The Rev. Kenneth Eze, OSA, is scheduled to return to his native Nigeria this month after spending a year at Merrimack College earning a graduate degree in higher education.

“I have really enjoyed it, no doubt,” he said. “The biggest adjustment I had to make was the weather.” 

Fr. Kenneth was a welcome celebrant at noontime Masses in Our Mother of Good Counsel Chapel where his homilies have typically built in a crescendo of joy and passion.

In the classroom, he’s made friends and expanded his educational horizon.

“Being back as a student is quite an interesting thing,” Fr. Kenneth said. “I had to readjust again and put myself back to understand I am a student, not a teacher.”

Merrimack has been a bit different than his undergraduate studies. There is more interaction in the classroom and more field research at the graduate level.

Fr. Kenneth is uncertain of his next assignment but teaching wouldn’t be a bad idea. He was a volunteer teacher for two months at his first parish and fell in love with the job.

He came to the United States last August and was struck by the cultural differences. As each season passed he grew increasingly comfortable with the New England way of life and culture. However, coming from a warm climate, winter was not that much fun for him.

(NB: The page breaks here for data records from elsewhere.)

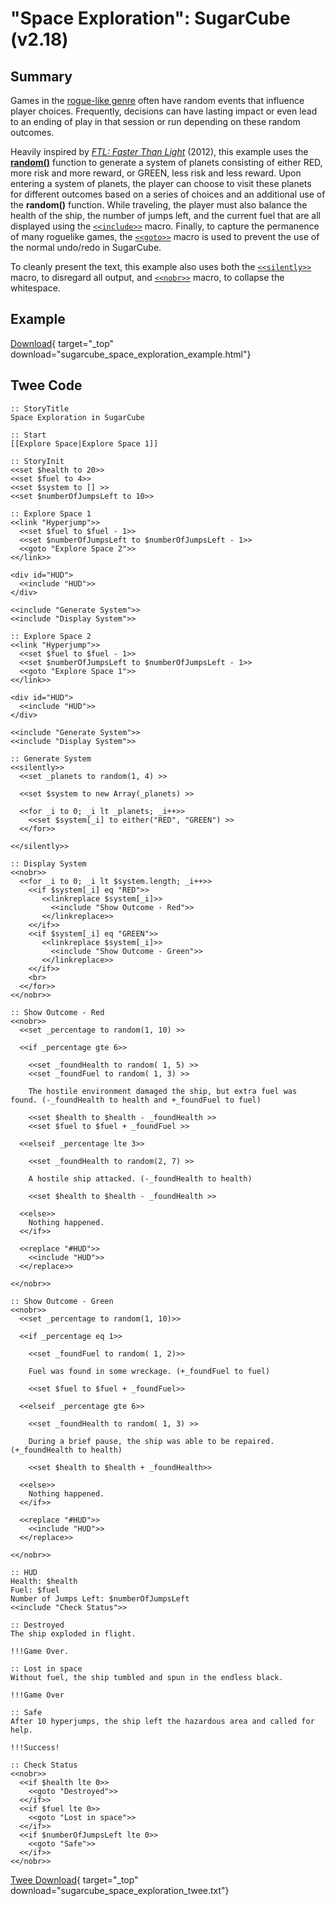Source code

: # "Space Exploration": SugarCube (v2.18)

## Summary

Games in the [rogue-like genre](https://en.wikipedia.org/wiki/Roguelike) often have random events that influence player choices. Frequently, decisions can have lasting impact or even lead to an ending of play in that session or run depending on these random outcomes.

Heavily inspired by *[FTL: Faster Than Light](https://en.wikipedia.org/wiki/FTL:_Faster_Than_Light)* (2012), this example uses the **[random()](http://www.motoslave.net/sugarcube/2/docs/functions.html#random)** function to generate a system of planets consisting of either RED, more risk and more reward, or GREEN, less risk and less reward. Upon entering a system of planets, the player can choose to visit these planets for different outcomes based on a series of choices and an additional use of the **random()** function. While traveling, the player must also balance the health of the ship, the number of jumps left, and the current fuel that are all displayed using the [`<<include>>`](http://www.motoslave.net/sugarcube/2/docs/macros.html#macros-include) macro. Finally, to capture the permanence of many roguelike games, the [`<<goto>>`](http://www.motoslave.net/sugarcube/2/docs/macros.html#macros-goto) macro is used to prevent the use of the normal undo/redo in SugarCube.

To cleanly present the text, this example also uses both the [`<<silently>>`](http://www.motoslave.net/sugarcube/2/docs/macros.html#macros-silently) macro, to disregard all output, and [`<<nobr>>`](http://www.motoslave.net/sugarcube/2/docs/macros.html#macros-nobr) macro, to collapse the whitespace.

## Example

[Download](sugarcube_space_exploration_example.html){ target="_top" download="sugarcube_space_exploration_example.html"}

## Twee Code

```twee
:: StoryTitle
Space Exploration in SugarCube

:: Start
[[Explore Space|Explore Space 1]]

:: StoryInit
<<set $health to 20>>
<<set $fuel to 4>>
<<set $system to [] >>
<<set $numberOfJumpsLeft to 10>>

:: Explore Space 1
<<link "Hyperjump">>
  <<set $fuel to $fuel - 1>>
  <<set $numberOfJumpsLeft to $numberOfJumpsLeft - 1>>
  <<goto "Explore Space 2">>
<</link>>

<div id="HUD">
  <<include "HUD">>
</div>

<<include "Generate System">>
<<include "Display System">>

:: Explore Space 2
<<link "Hyperjump">>
  <<set $fuel to $fuel - 1>>
  <<set $numberOfJumpsLeft to $numberOfJumpsLeft - 1>>
  <<goto "Explore Space 1">>
<</link>>

<div id="HUD">
  <<include "HUD">>
</div>

<<include "Generate System">>
<<include "Display System">>

:: Generate System
<<silently>>
  <<set _planets to random(1, 4) >>

  <<set $system to new Array(_planets) >>

  <<for _i to 0; _i lt _planets; _i++>>
    <<set $system[_i] to either("RED", "GREEN") >>
  <</for>>

<</silently>>

:: Display System
<<nobr>>
  <<for _i to 0; _i lt $system.length; _i++>>
    <<if $system[_i] eq "RED">>
       <<linkreplace $system[_i]>>
         <<include "Show Outcome - Red">>
       <</linkreplace>>
    <</if>>
    <<if $system[_i] eq "GREEN">>
       <<linkreplace $system[_i]>>
         <<include "Show Outcome - Green">>
       <</linkreplace>>
    <</if>>
    <br>
  <</for>>
<</nobr>>

:: Show Outcome - Red
<<nobr>>
  <<set _percentage to random(1, 10) >>

  <<if _percentage gte 6>>

    <<set _foundHealth to random( 1, 5) >>
    <<set _foundFuel to random( 1, 3) >>

    The hostile environment damaged the ship, but extra fuel was found. (-_foundHealth to health and +_foundFuel to fuel)

    <<set $health to $health - _foundHealth >>
    <<set $fuel to $fuel + _foundFuel >>

  <<elseif _percentage lte 3>>

    <<set _foundHealth to random(2, 7) >>

    A hostile ship attacked. (-_foundHealth to health)

    <<set $health to $health - _foundHealth >>

  <<else>>
    Nothing happened.
  <</if>>

  <<replace "#HUD">>
    <<include "HUD">>
  <</replace>>

<</nobr>>

:: Show Outcome - Green
<<nobr>>
  <<set _percentage to random(1, 10)>>

  <<if _percentage eq 1>>

    <<set _foundFuel to random( 1, 2)>>

    Fuel was found in some wreckage. (+_foundFuel to fuel)

    <<set $fuel to $fuel + _foundFuel>>

  <<elseif _percentage gte 6>>

    <<set _foundHealth to random( 1, 3) >>

    During a brief pause, the ship was able to be repaired. (+_foundHealth to health)

    <<set $health to $health + _foundHealth>>

  <<else>>
    Nothing happened.
  <</if>>

  <<replace "#HUD">>
    <<include "HUD">>
  <</replace>>

<</nobr>>

:: HUD
Health: $health
Fuel: $fuel
Number of Jumps Left: $numberOfJumpsLeft
<<include "Check Status">>

:: Destroyed
The ship exploded in flight.

!!!Game Over.

:: Lost in space
Without fuel, the ship tumbled and spun in the endless black.

!!!Game Over

:: Safe
After 10 hyperjumps, the ship left the hazardous area and called for help.

!!!Success!

:: Check Status
<<nobr>>
  <<if $health lte 0>>
    <<goto "Destroyed">>
  <</if>>
  <<if $fuel lte 0>>
    <<goto "Lost in space">>
  <</if>>
  <<if $numberOfJumpsLeft lte 0>>
    <<goto "Safe">>
  <</if>>
<</nobr>>

```

[Twee Download](sugarcube_space_exploration_twee.txt){ target="_top" download="sugarcube_space_exploration_twee.txt"}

“This is the first time I’ve been this far from home and stayed this long,” he said. “It’s been an experience.”

Fr. Kenneth grew up a soccer fan and recently attended his first Red Sox game at Fenway Park with other Augustinians living at St. Ambrose Friary.

“The baseball game, I noticed, is a big deal,” he said. “I confess, it was great but took so long.”

Fr. Kenneth knew as young boy that he wanted to be a priest. It’s difficult to articulate the calling to the priesthood but it was unrelenting and he started his vocational journey as an altar server, he said. 

He went to public high school but based on his desire to be a priest, he transferred to a mission high school. From there, he attended St. Thomas Aquinas Major Seminary where he studied philosophy. After three years as a postulant he attended novitiate for a year of spiritual discernment, then professed his first vows in 2006.

Fr. Kenneth studied theology at St. Augustine Seminary and was ordained in 2010.

He expects to return home in mid-August.